Significantly, the frustration was not that their parents needed help. Most children would consider such help to be an opportunity to repay the sacrifices made by their parents. (However, parents who plan to rely on their children should not underestimate how significant this burden may be. Perhaps I will discuss this more in a future column.)
The article explained how difficult it can be to help parents, especially the maze of their parents’ financial estate. The author stated it was much like being dropped into someone’s living room and told “Here you go, you’re running the house now.”
It is unlikely we, or our parents, will be immune from the complications of life. For some that will include caring for a chronically ill or incapacitated parent. At the very least it may mean handling their financial affairs.

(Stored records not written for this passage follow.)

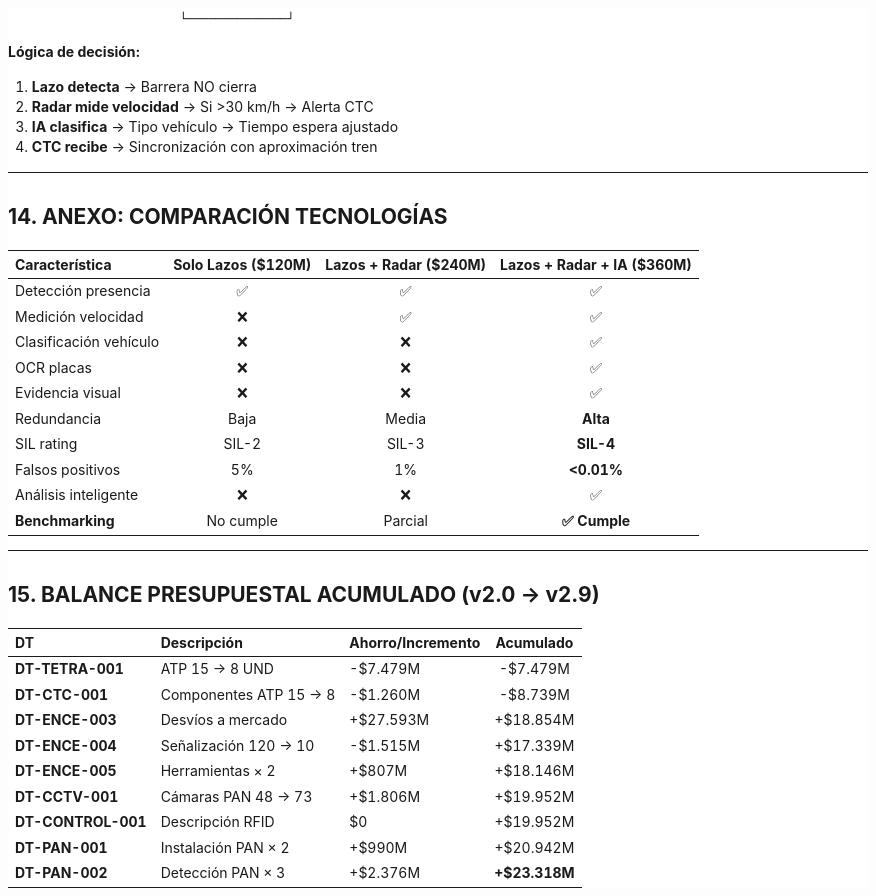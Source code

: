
 ```
                        └──────────────┘
```

**Lógica de decisión:**
1. **Lazo detecta** → Barrera NO cierra
2. **Radar mide velocidad** → Si >30 km/h → Alerta CTC
3. **IA clasifica** → Tipo vehículo → Tiempo espera ajustado
4. **CTC recibe** → Sincronización con aproximación tren

---

## 14. ANEXO: COMPARACIÓN TECNOLOGÍAS

| Característica | Solo Lazos ($120M) | Lazos + Radar ($240M) | **Lazos + Radar + IA ($360M)** |
|:---------------|:------------------:|:---------------------:|:------------------------------:|
| Detección presencia | ✅ | ✅ | ✅ |
| Medición velocidad | ❌ | ✅ | ✅ |
| Clasificación vehículo | ❌ | ❌ | ✅ |
| OCR placas | ❌ | ❌ | ✅ |
| Evidencia visual | ❌ | ❌ | ✅ |
| Redundancia | Baja | Media | **Alta** |
| SIL rating | SIL-2 | SIL-3 | **SIL-4** |
| Falsos positivos | 5% | 1% | **<0.01%** |
| Análisis inteligente | ❌ | ❌ | ✅ |
| **Benchmarking** | No cumple | Parcial | **✅ Cumple** |

---

## 15. BALANCE PRESUPUESTAL ACUMULADO (v2.0 → v2.9)

| DT | Descripción | Ahorro/Incremento | Acumulado |
|:---|:------------|:------------------|:---------:|
| **DT-TETRA-001** | ATP 15 → 8 UND | -$7.479M | -$7.479M |
| **DT-CTC-001** | Componentes ATP 15 → 8 | -$1.260M | -$8.739M |
| **DT-ENCE-003** | Desvíos a mercado | +$27.593M | +$18.854M |
| **DT-ENCE-004** | Señalización 120 → 10 | -$1.515M | +$17.339M |
| **DT-ENCE-005** | Herramientas × 2 | +$807M | +$18.146M |
| **DT-CCTV-001** | Cámaras PAN 48 → 73 | +$1.806M | +$19.952M |
| **DT-CONTROL-001** | Descripción RFID | $0 | +$19.952M |
| **DT-PAN-001** | Instalación PAN × 2 | +$990M | +$20.942M |
| **DT-PAN-002** | Detección PAN × 3 | +$2.376M | **+$23.318M** |
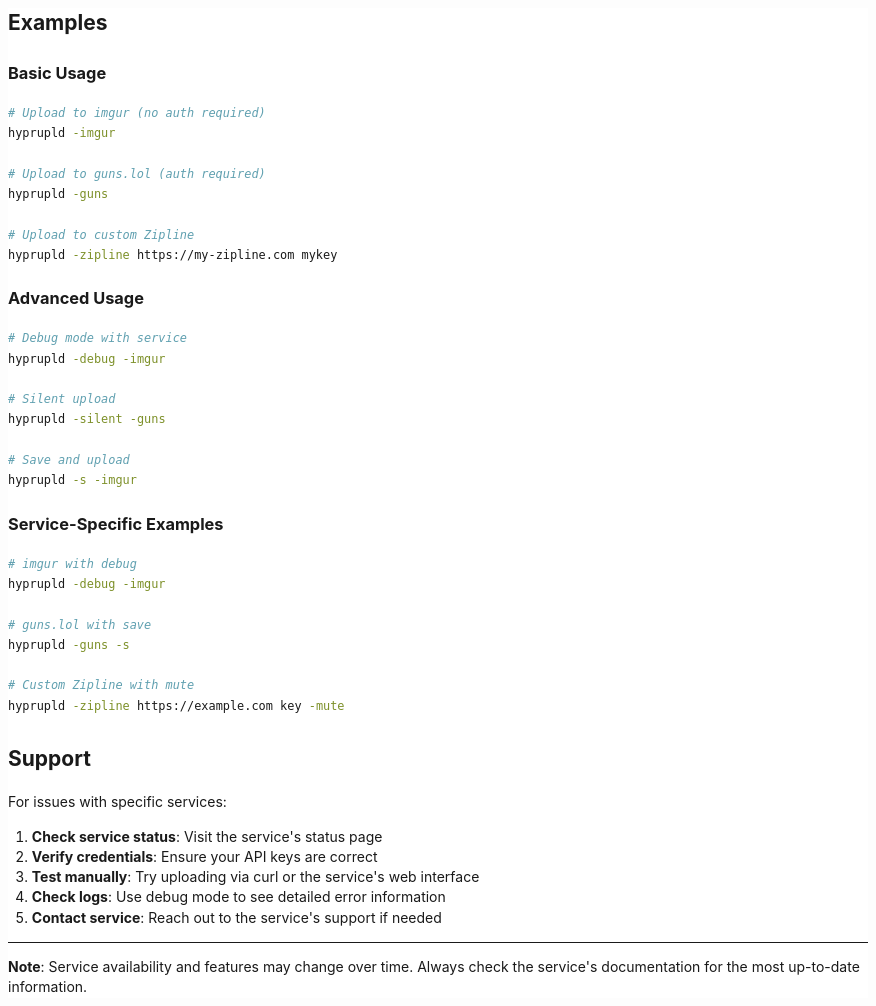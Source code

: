 ## Examples

### Basic Usage
```bash
# Upload to imgur (no auth required)
hyprupld -imgur

# Upload to guns.lol (auth required)
hyprupld -guns

# Upload to custom Zipline
hyprupld -zipline https://my-zipline.com mykey
```

### Advanced Usage
```bash
# Debug mode with service
hyprupld -debug -imgur

# Silent upload
hyprupld -silent -guns

# Save and upload
hyprupld -s -imgur
```

### Service-Specific Examples
```bash
# imgur with debug
hyprupld -debug -imgur

# guns.lol with save
hyprupld -guns -s

# Custom Zipline with mute
hyprupld -zipline https://example.com key -mute
```

## Support

For issues with specific services:

1. **Check service status**: Visit the service's status page
2. **Verify credentials**: Ensure your API keys are correct
3. **Test manually**: Try uploading via curl or the service's web interface
4. **Check logs**: Use debug mode to see detailed error information
5. **Contact service**: Reach out to the service's support if needed

---

**Note**: Service availability and features may change over time. Always check the service's documentation for the most up-to-date information. 
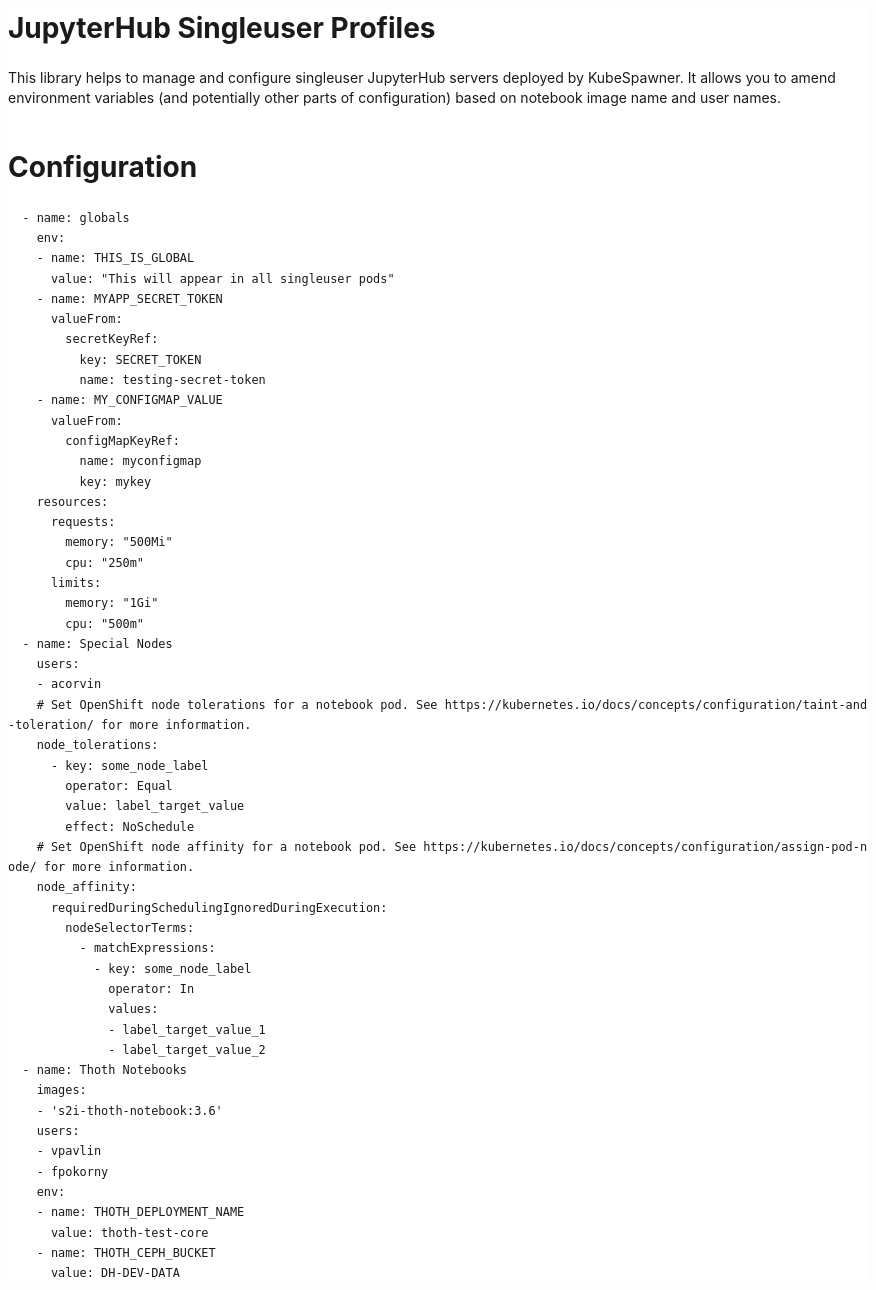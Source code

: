 # JupyterHub Singleuser Profiles

This library helps to manage and configure singleuser JupyterHub servers deployed by KubeSpawner. It allows you to amend environment variables (and potentially other parts of configuration) based on notebook image name and user names.

# Configuration

``` profiles:
  - name: globals
    env:
    - name: THIS_IS_GLOBAL
      value: "This will appear in all singleuser pods"
    - name: MYAPP_SECRET_TOKEN
      valueFrom:
        secretKeyRef:
          key: SECRET_TOKEN
          name: testing-secret-token
    - name: MY_CONFIGMAP_VALUE
      valueFrom:
        configMapKeyRef:
          name: myconfigmap
          key: mykey
    resources:
      requests:
        memory: "500Mi"
        cpu: "250m"
      limits:
        memory: "1Gi"
        cpu: "500m"
  - name: Special Nodes
    users:
    - acorvin
    # Set OpenShift node tolerations for a notebook pod. See https://kubernetes.io/docs/concepts/configuration/taint-and-toleration/ for more information.
    node_tolerations:
      - key: some_node_label
        operator: Equal
        value: label_target_value
        effect: NoSchedule
    # Set OpenShift node affinity for a notebook pod. See https://kubernetes.io/docs/concepts/configuration/assign-pod-node/ for more information.
    node_affinity:
      requiredDuringSchedulingIgnoredDuringExecution:
        nodeSelectorTerms:
          - matchExpressions:
            - key: some_node_label
              operator: In
              values:
              - label_target_value_1
              - label_target_value_2
  - name: Thoth Notebooks
    images:
    - 's2i-thoth-notebook:3.6'
    users:
    - vpavlin
    - fpokorny
    env:
    - name: THOTH_DEPLOYMENT_NAME
      value: thoth-test-core
    - name: THOTH_CEPH_BUCKET
      value: DH-DEV-DATA
```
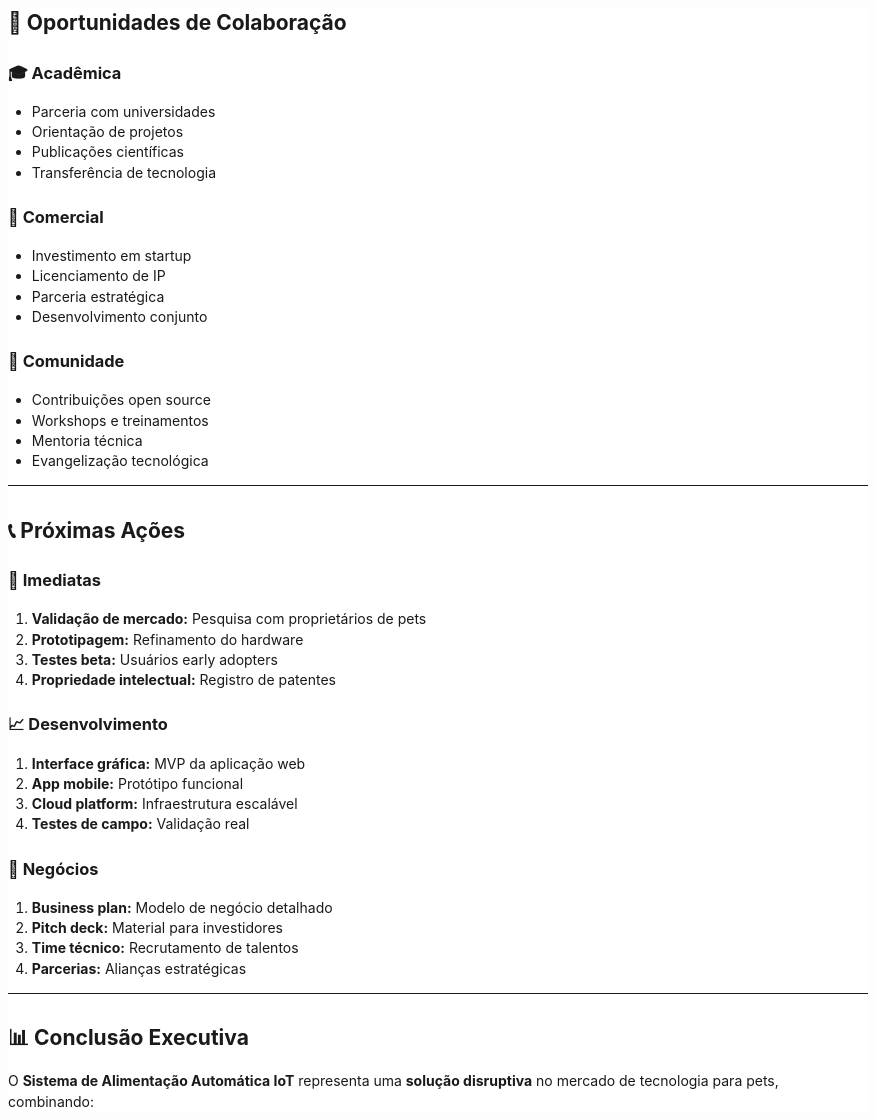 
## 🤝 Oportunidades de Colaboração

### 🎓 **Acadêmica**
- Parceria com universidades
- Orientação de projetos
- Publicações científicas
- Transferência de tecnologia

### 💼 **Comercial**
- Investimento em startup
- Licenciamento de IP
- Parceria estratégica
- Desenvolvimento conjunto

### 👥 **Comunidade**
- Contribuições open source
- Workshops e treinamentos
- Mentoria técnica
- Evangelização tecnológica

---

## 📞 Próximas Ações

### 🎯 **Imediatas**
1. **Validação de mercado:** Pesquisa com proprietários de pets
2. **Prototipagem:** Refinamento do hardware
3. **Testes beta:** Usuários early adopters
4. **Propriedade intelectual:** Registro de patentes

### 📈 **Desenvolvimento**
1. **Interface gráfica:** MVP da aplicação web
2. **App mobile:** Protótipo funcional
3. **Cloud platform:** Infraestrutura escalável
4. **Testes de campo:** Validação real

### 💼 **Negócios**
1. **Business plan:** Modelo de negócio detalhado
2. **Pitch deck:** Material para investidores
3. **Time técnico:** Recrutamento de talentos
4. **Parcerias:** Alianças estratégicas

---

## 📊 Conclusão Executiva

O **Sistema de Alimentação Automática IoT** representa uma **solução disruptiva** no mercado de tecnologia para pets, combinando:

So what can be done? As this article points out, parents should have a “Power of Attorney” in place to give a trusted child (or other person) the ability to handle affairs and talk with the right people when/if that need arises. (Interestingly, the author noted their regret in first attempting to use a form downloaded from the Internet.)
Also, the author encouraged children to utilize a “team,” specifically those professionals who can help untangle the previously unknown.
I would add a third point. Parents and children must communicate. I am not suggesting that parents share financial details they are uncomfortable sharing. However, names of financial institutions, professional contacts and priorities can be shared without giving specific financial detail. That way, should the need arise for children to step in, there will at least be an important starting point.